[Data excerpts]
*** Begin section ***
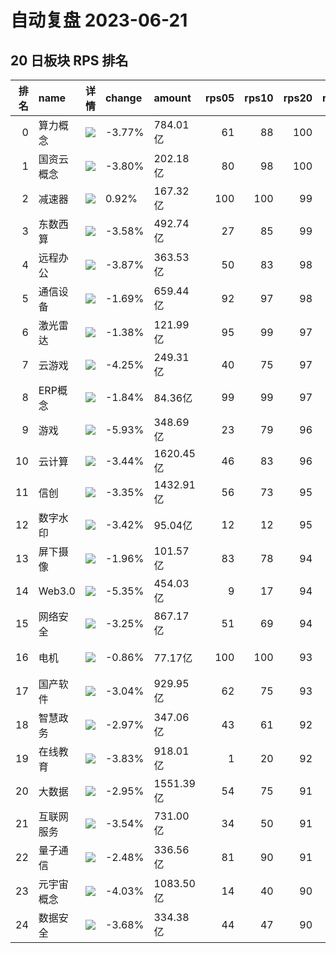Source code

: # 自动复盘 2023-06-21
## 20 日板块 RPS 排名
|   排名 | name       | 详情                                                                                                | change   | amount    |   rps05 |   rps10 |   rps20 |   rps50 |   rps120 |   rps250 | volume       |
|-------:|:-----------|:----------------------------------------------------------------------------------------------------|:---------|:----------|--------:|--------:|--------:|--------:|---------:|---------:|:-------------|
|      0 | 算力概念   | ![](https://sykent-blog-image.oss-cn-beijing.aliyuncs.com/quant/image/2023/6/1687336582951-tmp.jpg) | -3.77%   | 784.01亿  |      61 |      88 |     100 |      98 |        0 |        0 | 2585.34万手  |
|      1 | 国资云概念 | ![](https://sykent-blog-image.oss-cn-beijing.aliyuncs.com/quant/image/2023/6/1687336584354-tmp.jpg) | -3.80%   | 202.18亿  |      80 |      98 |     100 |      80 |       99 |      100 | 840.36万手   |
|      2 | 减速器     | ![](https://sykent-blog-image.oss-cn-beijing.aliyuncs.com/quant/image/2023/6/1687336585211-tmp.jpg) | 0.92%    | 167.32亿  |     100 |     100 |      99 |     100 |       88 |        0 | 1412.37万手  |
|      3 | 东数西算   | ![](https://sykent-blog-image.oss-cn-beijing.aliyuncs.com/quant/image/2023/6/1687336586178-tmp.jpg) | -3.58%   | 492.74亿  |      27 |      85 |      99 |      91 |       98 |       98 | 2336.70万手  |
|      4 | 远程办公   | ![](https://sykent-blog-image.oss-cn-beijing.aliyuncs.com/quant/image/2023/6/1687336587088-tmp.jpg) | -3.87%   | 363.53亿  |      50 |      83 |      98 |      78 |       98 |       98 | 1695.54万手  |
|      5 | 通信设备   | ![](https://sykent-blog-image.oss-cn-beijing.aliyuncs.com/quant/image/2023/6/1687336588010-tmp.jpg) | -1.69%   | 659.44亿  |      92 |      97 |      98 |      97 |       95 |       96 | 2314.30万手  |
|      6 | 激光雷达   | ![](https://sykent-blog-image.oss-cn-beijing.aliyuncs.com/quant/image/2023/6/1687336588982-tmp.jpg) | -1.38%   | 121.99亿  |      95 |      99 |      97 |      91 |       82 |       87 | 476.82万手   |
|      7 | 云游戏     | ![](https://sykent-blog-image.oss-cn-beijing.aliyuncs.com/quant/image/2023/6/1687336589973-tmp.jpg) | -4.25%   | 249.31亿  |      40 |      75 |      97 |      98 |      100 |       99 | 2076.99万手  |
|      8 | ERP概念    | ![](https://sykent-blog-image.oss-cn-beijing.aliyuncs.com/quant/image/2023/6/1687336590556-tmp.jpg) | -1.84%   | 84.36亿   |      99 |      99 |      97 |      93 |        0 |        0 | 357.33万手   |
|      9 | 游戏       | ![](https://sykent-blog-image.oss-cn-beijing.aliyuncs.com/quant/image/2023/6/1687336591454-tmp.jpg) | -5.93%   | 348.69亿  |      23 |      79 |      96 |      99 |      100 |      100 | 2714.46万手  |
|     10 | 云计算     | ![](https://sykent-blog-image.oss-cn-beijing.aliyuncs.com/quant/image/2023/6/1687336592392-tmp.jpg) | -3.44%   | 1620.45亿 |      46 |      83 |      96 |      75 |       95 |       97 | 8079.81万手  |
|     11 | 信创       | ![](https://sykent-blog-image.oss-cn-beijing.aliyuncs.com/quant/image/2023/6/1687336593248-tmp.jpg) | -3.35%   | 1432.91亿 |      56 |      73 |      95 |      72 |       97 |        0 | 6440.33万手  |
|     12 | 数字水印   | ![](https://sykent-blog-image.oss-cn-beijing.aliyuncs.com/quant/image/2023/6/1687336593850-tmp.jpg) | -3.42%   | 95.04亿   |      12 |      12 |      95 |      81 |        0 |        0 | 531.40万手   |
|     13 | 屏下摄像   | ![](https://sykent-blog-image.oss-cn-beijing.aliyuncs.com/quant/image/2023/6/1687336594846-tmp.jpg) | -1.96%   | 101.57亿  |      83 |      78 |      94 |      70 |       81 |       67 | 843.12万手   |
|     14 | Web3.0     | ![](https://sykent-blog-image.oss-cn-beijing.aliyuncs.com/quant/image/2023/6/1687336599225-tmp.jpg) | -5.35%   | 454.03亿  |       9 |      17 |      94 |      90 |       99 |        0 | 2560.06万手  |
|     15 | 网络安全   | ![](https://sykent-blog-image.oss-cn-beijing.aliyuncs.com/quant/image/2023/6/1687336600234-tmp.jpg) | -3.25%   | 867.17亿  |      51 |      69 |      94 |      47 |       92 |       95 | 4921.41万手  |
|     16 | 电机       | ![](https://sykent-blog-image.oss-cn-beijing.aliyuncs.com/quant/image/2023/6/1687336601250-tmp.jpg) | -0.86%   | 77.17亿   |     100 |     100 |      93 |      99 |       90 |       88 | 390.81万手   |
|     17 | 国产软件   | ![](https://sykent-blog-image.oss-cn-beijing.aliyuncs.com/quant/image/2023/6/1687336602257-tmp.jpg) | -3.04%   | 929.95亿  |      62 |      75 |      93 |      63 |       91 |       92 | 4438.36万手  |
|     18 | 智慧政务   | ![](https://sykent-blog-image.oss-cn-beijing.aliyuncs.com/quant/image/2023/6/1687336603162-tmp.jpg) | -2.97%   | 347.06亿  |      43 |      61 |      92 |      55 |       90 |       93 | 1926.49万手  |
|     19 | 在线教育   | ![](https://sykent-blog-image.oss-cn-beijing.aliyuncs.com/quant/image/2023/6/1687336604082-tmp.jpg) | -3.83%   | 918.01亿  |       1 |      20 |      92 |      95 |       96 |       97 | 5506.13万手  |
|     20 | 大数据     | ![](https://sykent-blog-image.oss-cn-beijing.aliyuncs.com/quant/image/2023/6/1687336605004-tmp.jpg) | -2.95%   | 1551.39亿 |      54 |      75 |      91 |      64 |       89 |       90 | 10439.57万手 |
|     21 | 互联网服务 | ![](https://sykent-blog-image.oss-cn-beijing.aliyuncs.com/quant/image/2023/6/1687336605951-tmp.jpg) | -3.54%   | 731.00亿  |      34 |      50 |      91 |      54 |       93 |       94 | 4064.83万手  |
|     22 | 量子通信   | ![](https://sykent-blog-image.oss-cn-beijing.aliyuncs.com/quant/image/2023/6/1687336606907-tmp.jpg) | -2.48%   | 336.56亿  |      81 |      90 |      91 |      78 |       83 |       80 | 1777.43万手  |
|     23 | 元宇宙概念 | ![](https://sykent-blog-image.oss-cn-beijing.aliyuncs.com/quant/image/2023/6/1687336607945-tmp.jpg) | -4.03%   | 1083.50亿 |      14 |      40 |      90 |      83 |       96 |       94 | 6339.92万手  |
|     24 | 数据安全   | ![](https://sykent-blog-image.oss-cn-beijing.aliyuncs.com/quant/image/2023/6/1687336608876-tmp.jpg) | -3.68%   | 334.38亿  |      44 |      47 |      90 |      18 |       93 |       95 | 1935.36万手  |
*** End section ***
Exercise: Only the lines above starting with the one with "97 | 8079.81万手" and going through the one with "14 | Web3.0" are to be copied, word for word and with both ends kept.

Your response:
|     10 | 云计算     | ![](https://sykent-blog-image.oss-cn-beijing.aliyuncs.com/quant/image/2023/6/1687336592392-tmp.jpg) | -3.44%   | 1620.45亿 |      46 |      83 |      96 |      75 |       95 |       97 | 8079.81万手  |
|     11 | 信创       | ![](https://sykent-blog-image.oss-cn-beijing.aliyuncs.com/quant/image/2023/6/1687336593248-tmp.jpg) | -3.35%   | 1432.91亿 |      56 |      73 |      95 |      72 |       97 |        0 | 6440.33万手  |
|     12 | 数字水印   | ![](https://sykent-blog-image.oss-cn-beijing.aliyuncs.com/quant/image/2023/6/1687336593850-tmp.jpg) | -3.42%   | 95.04亿   |      12 |      12 |      95 |      81 |        0 |        0 | 531.40万手   |
|     13 | 屏下摄像   | ![](https://sykent-blog-image.oss-cn-beijing.aliyuncs.com/quant/image/2023/6/1687336594846-tmp.jpg) | -1.96%   | 101.57亿  |      83 |      78 |      94 |      70 |       81 |       67 | 843.12万手   |
|     14 | Web3.0     | ![](https://sykent-blog-image.oss-cn-beijing.aliyuncs.com/quant/image/2023/6/1687336599225-tmp.jpg) | -5.35%   | 454.03亿  |       9 |      17 |      94 |      90 |       99 |        0 | 2560.06万手  |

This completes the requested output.